[Start of Attachment]

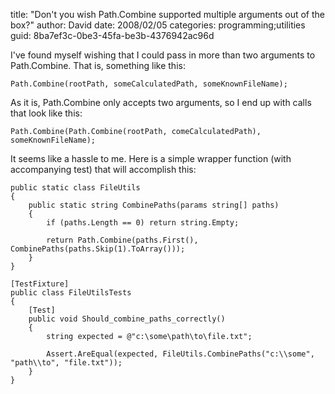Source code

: 
title: "Don't you wish Path.Combine supported multiple arguments out of the box?"
author: David
date: 2008/02/05
categories: programming;utilities
guid: 8ba7ef3c-0be3-45fa-be3b-4376942ac96d

I've found myself wishing that I could pass in more than two arguments to Path.Combine. That is, something like this:

    Path.Combine(rootPath, someCalculatedPath, someKnownFileName);

As it is, Path.Combine only accepts two arguments, so I end up with calls that look like this:

    Path.Combine(Path.Combine(rootPath, comeCalculatedPath), someKnownFileName);

It seems like a hassle to me. Here is a simple wrapper function (with accompanying test) that will accomplish this:

    public static class FileUtils
    {
        public static string CombinePaths(params string[] paths)
        {
            if (paths.Length == 0) return string.Empty; 

            return Path.Combine(paths.First(), CombinePaths(paths.Skip(1).ToArray()));
        }
    } 

    [TestFixture]
    public class FileUtilsTests
    {
        [Test]
        public void Should_combine_paths_correctly()
        {
            string expected = @"c:\some\path\to\file.txt"; 

            Assert.AreEqual(expected, FileUtils.CombinePaths("c:\\some", "path\\to", "file.txt"));
        }
    }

[End of Attachment]

* **What the exercise asks**: Please repeat the listing above word for word, with the pictures removed.

* **Written response**:
Source code

: 
title: "Don't you wish Path.Combine supported multiple arguments out of the box?"
author: David
date: 2008/02/05
categories: programming;utilities
guid: 8ba7ef3c-0be3-45fa-be3b-4376942ac96d

I've found myself wishing that I could pass in more than two arguments to Path.Combine. That is, something like this:

    Path.Combine(rootPath, someCalculatedPath, someKnownFileName);

As it is, Path.Combine only accepts two arguments, so I end up with calls that look like this:

    Path.Combine(Path.Combine(rootPath, comeCalculatedPath), someKnownFileName);

It seems like a hassle to me. Here is a simple wrapper function (with accompanying test) that will accomplish this:

    public static class FileUtils
    {
        public static string CombinePaths(params string[] paths)
        {
            if (paths.Length == 0) return string.Empty; 

            return Path.Combine(paths.First(), CombinePaths(paths.Skip(1).ToArray()));
        }
    } 

    [TestFixture]
    public class FileUtilsTests
    {
        [Test]
        public void Should_combine_paths_correctly()
        {
            string expected = @"c:\some\path\to\file.txt"; 

            Assert.AreEqual(expected, FileUtils.CombinePaths("c:\\some", "path\\to", "file.txt"));
        }
    }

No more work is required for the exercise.